Work request:
Filter these entries down to lines holding "different".

(Source texts of formatted documents)
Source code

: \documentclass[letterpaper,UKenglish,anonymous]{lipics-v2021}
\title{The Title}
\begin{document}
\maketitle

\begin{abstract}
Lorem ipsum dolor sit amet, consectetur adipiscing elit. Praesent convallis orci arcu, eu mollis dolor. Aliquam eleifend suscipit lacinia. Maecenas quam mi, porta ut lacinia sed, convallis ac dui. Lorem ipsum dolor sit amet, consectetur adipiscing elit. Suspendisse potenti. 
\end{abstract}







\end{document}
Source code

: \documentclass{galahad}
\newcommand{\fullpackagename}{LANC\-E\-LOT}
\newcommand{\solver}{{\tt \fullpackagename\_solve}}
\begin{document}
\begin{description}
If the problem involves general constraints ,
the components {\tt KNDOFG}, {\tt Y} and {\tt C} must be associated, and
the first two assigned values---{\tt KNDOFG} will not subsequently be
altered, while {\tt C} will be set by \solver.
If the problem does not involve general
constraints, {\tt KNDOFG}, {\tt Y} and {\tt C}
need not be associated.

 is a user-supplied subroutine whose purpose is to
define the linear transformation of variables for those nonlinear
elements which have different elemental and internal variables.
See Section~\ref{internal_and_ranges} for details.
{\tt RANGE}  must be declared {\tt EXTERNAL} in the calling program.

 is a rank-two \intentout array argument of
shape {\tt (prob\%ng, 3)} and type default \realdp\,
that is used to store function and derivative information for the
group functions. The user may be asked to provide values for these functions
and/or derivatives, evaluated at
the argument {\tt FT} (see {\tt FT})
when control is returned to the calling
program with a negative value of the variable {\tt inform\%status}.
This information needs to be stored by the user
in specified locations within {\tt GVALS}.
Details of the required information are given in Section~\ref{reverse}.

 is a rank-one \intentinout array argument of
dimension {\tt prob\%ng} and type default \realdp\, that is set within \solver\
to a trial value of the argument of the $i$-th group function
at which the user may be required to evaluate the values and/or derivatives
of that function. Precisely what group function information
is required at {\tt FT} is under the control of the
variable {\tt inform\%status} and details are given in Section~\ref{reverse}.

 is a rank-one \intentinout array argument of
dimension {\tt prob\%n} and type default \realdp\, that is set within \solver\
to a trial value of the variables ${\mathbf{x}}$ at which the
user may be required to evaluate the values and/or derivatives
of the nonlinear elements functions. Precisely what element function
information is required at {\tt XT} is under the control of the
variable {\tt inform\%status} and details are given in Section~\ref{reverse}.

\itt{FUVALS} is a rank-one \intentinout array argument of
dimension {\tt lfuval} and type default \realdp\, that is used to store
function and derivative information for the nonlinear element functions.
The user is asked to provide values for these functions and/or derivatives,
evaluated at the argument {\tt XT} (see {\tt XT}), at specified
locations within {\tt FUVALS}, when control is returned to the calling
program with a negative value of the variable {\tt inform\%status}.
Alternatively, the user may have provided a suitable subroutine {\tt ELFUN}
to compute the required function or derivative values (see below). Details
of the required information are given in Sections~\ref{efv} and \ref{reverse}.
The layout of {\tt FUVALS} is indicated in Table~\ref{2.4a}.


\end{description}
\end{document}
==
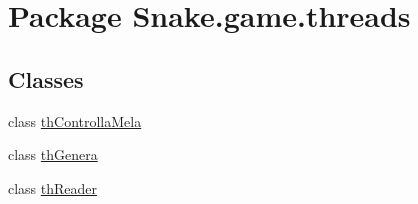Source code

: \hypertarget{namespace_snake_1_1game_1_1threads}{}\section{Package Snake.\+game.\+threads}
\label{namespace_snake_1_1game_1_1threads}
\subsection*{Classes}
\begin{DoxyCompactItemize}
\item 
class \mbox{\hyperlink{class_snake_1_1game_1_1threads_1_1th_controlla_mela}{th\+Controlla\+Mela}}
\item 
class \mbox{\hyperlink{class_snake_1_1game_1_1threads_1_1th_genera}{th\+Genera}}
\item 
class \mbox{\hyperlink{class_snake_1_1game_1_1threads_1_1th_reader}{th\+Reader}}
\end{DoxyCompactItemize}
==
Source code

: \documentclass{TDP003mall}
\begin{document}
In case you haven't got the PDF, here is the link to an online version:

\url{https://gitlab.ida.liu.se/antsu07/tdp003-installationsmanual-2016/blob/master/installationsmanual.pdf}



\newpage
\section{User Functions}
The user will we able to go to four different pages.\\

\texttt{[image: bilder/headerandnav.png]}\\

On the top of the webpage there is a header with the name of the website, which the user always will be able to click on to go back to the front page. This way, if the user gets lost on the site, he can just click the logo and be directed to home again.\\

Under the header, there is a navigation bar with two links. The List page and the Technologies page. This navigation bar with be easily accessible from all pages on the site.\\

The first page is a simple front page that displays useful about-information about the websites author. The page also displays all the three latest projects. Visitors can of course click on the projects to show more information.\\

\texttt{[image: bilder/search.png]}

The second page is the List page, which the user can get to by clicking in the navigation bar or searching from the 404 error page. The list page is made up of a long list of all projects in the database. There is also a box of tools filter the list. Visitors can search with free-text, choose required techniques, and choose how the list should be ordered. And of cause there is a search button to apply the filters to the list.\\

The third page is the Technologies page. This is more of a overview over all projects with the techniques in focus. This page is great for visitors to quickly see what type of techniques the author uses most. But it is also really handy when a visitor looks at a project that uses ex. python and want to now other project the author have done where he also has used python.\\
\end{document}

Reply:
elements which have different elemental and internal variables.
The user will we able to go to four different pages.\\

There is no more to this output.